Metallurgy can be a complicated balancing act in the medical technology field, with device manufacturers needing to find the right combination of properties for their application, in addition to requiring biocompatibility.

From stainless steel to copper-based alloys and gold plating, the list of metal materials used in medical devices is an extensive one, so what makes nitinol so special? Offering unique properties such as shape memory, super elasticity, biocompatibility and fatigue resistance, nitinol has consistently been the answer where cheaper options (such as stainless steel), have failed.

Biocompatibility for instruments and long-time implants

Nitinol is a combination of approximately 50% nickel and 50% titanium, although this differs and each alloy is named according to the weight percentage of nickel. Despite nickel being toxic, nitinol is highly biocompatible due to the titanium oxide layer.

“Biocompatibility is extremely important for implants, but also instruments,” says Bernd Vogel, founder of leading manufacturer of nitinol components, Endosmart, which was acquired by Alleima at the end of 2022. “If you do the right service finishing, you will increase that further, so it’s no problem to have nitinol as a long-term implant.”

The company designs and develops nitinol components, as well as complete finished products. This was one of the reasons why Alleima and Endosmart agreed to merge and continue developing advanced components for the medical devices of the future together.

Shape memory

Nitinol’s shape memory allows it to undergo deformation at one temperature, stay in its deformed shape, and recover its original shape after being heated above its transformation temperature.

According to Vogel: “Nitinol can be used for medical instruments that have to be shaped to the anatomy of the patient.
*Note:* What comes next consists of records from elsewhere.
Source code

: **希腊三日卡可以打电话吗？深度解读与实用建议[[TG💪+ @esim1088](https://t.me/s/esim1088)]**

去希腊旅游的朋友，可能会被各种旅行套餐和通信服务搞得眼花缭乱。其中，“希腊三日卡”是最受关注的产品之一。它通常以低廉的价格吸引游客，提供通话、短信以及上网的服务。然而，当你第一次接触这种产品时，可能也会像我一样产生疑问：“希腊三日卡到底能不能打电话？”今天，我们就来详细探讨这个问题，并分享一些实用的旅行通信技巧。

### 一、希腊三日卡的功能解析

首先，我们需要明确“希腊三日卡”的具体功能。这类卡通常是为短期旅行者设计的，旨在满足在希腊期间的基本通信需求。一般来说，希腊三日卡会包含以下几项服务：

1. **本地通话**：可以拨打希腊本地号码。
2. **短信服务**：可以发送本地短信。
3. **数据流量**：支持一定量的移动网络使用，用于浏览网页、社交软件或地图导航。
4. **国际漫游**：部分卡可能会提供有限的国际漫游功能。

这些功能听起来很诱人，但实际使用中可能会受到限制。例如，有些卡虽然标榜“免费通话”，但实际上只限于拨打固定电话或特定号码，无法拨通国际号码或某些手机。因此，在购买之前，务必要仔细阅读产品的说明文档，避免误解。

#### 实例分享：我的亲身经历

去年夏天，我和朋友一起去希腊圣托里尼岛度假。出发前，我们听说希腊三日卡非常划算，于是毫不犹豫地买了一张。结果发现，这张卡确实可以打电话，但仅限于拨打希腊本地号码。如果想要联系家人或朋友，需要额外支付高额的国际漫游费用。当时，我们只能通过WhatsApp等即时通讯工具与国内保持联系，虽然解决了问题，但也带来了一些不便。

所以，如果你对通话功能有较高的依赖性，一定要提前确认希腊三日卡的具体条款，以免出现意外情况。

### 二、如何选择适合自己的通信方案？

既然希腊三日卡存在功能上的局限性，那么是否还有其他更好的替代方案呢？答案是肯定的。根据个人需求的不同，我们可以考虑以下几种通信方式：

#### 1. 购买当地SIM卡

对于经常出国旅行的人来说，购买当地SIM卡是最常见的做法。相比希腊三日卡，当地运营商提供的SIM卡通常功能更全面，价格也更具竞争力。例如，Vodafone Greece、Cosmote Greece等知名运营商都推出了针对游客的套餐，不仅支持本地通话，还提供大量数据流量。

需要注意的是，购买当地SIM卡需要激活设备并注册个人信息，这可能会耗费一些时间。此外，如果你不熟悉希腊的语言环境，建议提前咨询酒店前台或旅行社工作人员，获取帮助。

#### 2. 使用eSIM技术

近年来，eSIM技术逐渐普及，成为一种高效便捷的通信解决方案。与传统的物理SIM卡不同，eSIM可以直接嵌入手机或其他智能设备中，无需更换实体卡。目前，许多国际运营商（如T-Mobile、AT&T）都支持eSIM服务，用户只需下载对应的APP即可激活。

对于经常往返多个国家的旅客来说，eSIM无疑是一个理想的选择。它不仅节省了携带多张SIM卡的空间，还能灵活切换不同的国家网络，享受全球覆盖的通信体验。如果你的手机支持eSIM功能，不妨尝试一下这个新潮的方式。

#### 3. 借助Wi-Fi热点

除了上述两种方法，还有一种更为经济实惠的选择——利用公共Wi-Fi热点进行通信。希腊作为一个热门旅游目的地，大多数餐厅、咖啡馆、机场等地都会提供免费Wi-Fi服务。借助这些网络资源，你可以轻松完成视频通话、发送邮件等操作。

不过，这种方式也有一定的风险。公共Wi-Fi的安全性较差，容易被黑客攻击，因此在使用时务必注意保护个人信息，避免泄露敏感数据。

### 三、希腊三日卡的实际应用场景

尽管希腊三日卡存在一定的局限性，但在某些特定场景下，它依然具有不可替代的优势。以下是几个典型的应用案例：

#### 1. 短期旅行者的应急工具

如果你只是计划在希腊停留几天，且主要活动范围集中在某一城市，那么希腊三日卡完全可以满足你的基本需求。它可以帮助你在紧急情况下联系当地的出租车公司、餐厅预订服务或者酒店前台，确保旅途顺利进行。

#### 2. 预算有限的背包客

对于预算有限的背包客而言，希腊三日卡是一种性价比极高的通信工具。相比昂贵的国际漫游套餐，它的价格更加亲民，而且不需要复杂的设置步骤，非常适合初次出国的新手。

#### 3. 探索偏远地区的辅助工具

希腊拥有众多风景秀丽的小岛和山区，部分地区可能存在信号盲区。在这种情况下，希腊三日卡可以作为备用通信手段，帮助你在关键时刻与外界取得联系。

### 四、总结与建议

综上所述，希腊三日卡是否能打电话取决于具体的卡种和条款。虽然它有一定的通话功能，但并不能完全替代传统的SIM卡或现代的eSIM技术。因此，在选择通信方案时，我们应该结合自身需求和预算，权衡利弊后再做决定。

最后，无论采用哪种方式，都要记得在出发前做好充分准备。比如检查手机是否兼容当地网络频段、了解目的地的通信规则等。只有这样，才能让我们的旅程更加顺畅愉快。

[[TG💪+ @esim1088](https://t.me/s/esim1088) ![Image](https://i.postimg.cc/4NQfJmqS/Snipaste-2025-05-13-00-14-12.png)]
Normally, when you have a stainless-steel instrument, you need to have maybe ten different angled instruments, but with nitinol you only need one instrument bent to the angle needed for the operations. Afterwards, during the sterilisation process, it goes back to the straight instrument ready for the next surgery.”

Super elasticity

Above its transformation temperature, nitinol will behave super-elastically. This means that it can undergo significant deformations and immediately return to its original shape once the external load is removed.

“The super elastic properties don’t need heat. You constrain, you crimp, you pull through a tube. Then you push it into the body,” Vogel explains. “The system of tubes in the body is very complicated and very long, and we don’t want to cut open the body until we get to the point of interest. We want to go endoscopically. That’s why endoscopic instruments are getting small in diameter, longer, more flexible, and softer.”

Crimping is an effective joining technique for nitinol wire, meaning it can be connected to other nitinol components or different materials (such as stainless steel).

“The next generation will work with soft endoscopic robotics, which go deeper in the body, and there you have to use flexible instruments,” Vogel adds. “This is our field, we can crimp our devices and apply them to these robotics and then they open in the point of need. This is where you need super elastic properties – stainless steel can’t do that since it is too rigid, and the elastic properties are far too low in order to fulfil these needs.

“It’s the same with implants. You want to apply them through a very small catheter; a very small in diameter application system. Then they should open up 20, 30 times bigger when you apply it, therefore, you need extremely high super elastic properties, as well as a stable and stiff implant. These are exactly the properties nitinol offers.”